Data to use >>
=== Begin Enclosure ===

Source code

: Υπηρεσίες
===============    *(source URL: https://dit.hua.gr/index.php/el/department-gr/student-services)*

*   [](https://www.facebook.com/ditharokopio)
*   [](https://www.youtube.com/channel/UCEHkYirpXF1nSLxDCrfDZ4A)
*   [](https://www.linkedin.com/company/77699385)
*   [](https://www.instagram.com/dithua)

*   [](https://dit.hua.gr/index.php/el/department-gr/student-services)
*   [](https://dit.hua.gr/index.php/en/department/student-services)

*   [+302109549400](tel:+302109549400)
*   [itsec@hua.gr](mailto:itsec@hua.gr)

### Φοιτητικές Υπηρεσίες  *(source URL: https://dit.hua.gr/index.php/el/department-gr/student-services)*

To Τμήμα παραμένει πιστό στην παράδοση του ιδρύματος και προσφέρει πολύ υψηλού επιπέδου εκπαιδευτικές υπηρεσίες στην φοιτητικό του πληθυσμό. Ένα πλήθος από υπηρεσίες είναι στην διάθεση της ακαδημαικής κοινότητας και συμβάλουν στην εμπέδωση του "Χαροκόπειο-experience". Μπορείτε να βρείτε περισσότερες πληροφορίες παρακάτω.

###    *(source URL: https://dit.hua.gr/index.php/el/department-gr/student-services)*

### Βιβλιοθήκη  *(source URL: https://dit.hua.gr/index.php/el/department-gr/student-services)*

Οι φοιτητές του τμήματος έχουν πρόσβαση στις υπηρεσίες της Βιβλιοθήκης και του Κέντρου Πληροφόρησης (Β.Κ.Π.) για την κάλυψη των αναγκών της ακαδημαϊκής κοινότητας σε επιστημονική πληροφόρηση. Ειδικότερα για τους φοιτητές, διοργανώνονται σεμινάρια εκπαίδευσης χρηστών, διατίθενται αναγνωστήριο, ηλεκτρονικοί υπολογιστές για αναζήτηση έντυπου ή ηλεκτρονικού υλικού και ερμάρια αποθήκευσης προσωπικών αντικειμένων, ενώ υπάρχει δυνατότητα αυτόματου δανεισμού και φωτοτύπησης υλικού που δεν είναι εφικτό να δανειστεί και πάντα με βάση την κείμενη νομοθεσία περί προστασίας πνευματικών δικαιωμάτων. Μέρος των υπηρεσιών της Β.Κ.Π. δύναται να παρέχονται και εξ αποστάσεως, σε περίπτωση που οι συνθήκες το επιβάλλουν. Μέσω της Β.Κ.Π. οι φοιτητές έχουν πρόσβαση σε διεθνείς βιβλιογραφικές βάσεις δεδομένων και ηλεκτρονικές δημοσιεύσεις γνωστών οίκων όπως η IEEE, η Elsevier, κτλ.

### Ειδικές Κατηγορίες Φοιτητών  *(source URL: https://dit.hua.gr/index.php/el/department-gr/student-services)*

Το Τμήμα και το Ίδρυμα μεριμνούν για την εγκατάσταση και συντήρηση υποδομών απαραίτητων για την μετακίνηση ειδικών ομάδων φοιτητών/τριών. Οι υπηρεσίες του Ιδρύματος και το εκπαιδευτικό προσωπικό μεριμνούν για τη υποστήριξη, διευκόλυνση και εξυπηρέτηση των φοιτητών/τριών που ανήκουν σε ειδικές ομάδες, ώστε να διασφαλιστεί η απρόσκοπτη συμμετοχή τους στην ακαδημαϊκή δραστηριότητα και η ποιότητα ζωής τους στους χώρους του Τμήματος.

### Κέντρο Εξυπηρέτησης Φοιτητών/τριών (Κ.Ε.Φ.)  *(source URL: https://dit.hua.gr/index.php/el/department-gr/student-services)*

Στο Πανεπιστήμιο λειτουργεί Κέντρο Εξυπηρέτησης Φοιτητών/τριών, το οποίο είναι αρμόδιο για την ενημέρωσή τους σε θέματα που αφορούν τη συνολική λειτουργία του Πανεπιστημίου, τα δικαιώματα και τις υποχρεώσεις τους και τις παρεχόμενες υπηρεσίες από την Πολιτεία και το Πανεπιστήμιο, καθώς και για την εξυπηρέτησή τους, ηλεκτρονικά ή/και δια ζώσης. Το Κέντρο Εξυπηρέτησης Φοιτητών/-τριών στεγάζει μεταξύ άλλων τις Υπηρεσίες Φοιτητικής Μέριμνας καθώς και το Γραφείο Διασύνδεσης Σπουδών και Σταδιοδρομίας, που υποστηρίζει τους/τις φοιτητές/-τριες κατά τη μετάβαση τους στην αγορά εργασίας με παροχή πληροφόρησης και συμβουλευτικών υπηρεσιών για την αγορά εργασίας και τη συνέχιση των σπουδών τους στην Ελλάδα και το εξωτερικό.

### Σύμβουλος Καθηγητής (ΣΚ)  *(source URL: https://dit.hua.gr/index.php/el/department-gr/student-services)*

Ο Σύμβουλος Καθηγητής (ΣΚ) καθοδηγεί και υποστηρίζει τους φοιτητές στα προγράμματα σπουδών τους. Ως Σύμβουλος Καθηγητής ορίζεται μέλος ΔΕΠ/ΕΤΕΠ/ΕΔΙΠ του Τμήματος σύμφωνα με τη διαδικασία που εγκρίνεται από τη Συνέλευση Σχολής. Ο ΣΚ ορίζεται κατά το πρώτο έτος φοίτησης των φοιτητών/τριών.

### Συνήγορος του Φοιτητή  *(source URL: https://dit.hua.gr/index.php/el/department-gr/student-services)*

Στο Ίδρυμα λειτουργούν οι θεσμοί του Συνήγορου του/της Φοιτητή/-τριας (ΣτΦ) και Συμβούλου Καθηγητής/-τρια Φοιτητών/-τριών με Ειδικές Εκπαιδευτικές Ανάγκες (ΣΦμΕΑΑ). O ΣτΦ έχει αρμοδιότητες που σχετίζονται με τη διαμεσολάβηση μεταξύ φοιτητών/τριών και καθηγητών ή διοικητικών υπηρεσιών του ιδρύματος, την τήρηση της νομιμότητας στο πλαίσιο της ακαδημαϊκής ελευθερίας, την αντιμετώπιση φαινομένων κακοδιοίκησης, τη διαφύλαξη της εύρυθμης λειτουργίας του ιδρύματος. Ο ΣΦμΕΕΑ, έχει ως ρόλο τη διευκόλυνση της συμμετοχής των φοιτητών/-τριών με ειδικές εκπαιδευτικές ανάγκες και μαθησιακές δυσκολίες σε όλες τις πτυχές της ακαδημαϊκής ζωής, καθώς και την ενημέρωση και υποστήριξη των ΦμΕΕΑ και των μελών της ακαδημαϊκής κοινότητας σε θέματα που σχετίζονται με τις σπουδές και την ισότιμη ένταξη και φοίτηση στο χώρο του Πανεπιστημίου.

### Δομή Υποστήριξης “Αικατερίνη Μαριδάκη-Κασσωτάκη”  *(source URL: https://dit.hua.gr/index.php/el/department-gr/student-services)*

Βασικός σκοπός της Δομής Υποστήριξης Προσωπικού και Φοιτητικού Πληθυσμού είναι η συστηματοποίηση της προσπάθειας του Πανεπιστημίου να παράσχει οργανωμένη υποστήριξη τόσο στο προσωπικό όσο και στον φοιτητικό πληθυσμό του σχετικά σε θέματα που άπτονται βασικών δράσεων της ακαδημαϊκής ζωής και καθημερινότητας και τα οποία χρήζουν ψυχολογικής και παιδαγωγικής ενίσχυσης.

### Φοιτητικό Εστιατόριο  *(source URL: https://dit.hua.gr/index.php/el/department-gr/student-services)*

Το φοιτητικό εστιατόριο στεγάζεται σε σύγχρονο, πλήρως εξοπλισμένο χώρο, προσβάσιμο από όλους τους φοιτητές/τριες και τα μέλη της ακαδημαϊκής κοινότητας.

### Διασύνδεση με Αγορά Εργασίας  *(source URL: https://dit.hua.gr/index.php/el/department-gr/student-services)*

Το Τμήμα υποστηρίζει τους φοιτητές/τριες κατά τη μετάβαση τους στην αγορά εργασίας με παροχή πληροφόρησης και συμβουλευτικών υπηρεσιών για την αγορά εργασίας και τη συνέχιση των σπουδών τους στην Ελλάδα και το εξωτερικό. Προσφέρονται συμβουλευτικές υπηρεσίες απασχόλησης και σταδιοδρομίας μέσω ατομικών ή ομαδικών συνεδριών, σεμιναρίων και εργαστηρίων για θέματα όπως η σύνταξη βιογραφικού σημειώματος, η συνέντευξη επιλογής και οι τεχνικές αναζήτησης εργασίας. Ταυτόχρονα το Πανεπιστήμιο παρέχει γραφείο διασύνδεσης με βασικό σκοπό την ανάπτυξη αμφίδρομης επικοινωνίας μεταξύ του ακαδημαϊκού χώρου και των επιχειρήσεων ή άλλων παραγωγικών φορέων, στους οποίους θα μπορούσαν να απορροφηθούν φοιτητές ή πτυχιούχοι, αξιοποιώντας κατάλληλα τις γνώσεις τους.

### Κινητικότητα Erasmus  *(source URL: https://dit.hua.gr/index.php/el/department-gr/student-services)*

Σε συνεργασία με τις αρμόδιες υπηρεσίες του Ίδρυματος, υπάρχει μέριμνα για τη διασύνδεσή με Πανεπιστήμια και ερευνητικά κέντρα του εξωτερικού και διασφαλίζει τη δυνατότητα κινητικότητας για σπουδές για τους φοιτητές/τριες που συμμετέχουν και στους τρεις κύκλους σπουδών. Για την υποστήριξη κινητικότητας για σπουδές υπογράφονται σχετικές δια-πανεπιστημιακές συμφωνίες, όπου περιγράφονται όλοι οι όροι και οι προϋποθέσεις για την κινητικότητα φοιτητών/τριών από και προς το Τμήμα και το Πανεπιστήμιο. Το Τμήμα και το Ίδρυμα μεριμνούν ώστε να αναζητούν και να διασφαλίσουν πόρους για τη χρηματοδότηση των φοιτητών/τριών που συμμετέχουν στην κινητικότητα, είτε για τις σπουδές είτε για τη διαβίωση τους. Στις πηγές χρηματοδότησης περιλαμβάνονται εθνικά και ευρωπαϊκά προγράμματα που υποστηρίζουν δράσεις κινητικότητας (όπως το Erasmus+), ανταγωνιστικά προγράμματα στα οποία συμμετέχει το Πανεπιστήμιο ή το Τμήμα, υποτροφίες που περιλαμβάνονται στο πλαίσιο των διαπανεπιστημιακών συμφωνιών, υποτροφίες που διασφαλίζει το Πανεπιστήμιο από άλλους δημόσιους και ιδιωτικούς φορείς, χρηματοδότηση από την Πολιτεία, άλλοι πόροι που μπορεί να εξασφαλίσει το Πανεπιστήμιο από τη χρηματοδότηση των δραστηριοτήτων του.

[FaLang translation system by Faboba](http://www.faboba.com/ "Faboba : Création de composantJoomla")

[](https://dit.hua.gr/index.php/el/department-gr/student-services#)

=== End Enclosure ===

What you should do >> Which lines of the data include the word "σπουδές"? Copy each one.

Expected output >>
Στο Ίδρυμα λειτουργούν οι θεσμοί του Συνήγορου του/της Φοιτητή/-τριας (ΣτΦ) και Συμβούλου Καθηγητής/-τρια Φοιτητών/-τριών με Ειδικές Εκπαιδευτικές Ανάγκες (ΣΦμΕΑΑ). O ΣτΦ έχει αρμοδιότητες που σχετίζονται με τη διαμεσολάβηση μεταξύ φοιτητών/τριών και καθηγητών ή διοικητικών υπηρεσιών του ιδρύματος, την τήρηση της νομιμότητας στο πλαίσιο της ακαδημαϊκής ελευθερίας, την αντιμετώπιση φαινομένων κακοδιοίκησης, τη διαφύλαξη της εύρυθμης λειτουργίας του ιδρύματος. Ο ΣΦμΕΕΑ, έχει ως ρόλο τη διευκόλυνση της συμμετοχής των φοιτητών/-τριών με ειδικές εκπαιδευτικές ανάγκες και μαθησιακές δυσκολίες σε όλες τις πτυχές της ακαδημαϊκής ζωής, καθώς και την ενημέρωση και υποστήριξη των ΦμΕΕΑ και των μελών της ακαδημαϊκής κοινότητας σε θέματα που σχετίζονται με τις σπουδές και την ισότιμη ένταξη και φοίτηση στο χώρο του Πανεπιστημίου.
Σε συνεργασία με τις αρμόδιες υπηρεσίες του Ίδρυματος, υπάρχει μέριμνα για τη διασύνδεσή με Πανεπιστήμια και ερευνητικά κέντρα του εξωτερικού και διασφαλίζει τη δυνατότητα κινητικότητας για σπουδές για τους φοιτητές/τριες που συμμετέχουν και στους τρεις κύκλους σπουδών. Για την υποστήριξη κινητικότητας για σπουδές υπογράφονται σχετικές δια-πανεπιστημιακές συμφωνίες, όπου περιγράφονται όλοι οι όροι και οι προϋποθέσεις για την κινητικότητα φοιτητών/τριών από και προς το Τμήμα και το Πανεπιστήμιο. Το Τμήμα και το Ίδρυμα μεριμνούν ώστε να αναζητούν και να διασφαλίσουν πόρους για τη χρηματοδότηση των φοιτητών/τριών που συμμετέχουν στην κινητικότητα, είτε για τις σπουδές είτε για τη διαβίωση τους. Στις πηγές χρηματοδότησης περιλαμβάνονται εθνικά και ευρωπαϊκά προγράμματα που υποστηρίζουν δράσεις κινητικότητας (όπως το Erasmus+), ανταγωνιστικά προγράμματα στα οποία συμμετέχει το Πανεπιστήμιο ή το Τμήμα, υποτροφίες που περιλαμβάνονται στο πλαίσιο των διαπανεπιστημιακών συμφωνιών, υποτροφίες που διασφαλίζει το Πανεπιστήμιο από άλλους δημόσιους και ιδιωτικούς φορείς, χρηματοδότηση από την Πολιτεία, άλλοι πόροι που μπορεί να εξασφαλίσει το Πανεπιστήμιο από τη χρηματοδότηση των δραστηριοτήτων του.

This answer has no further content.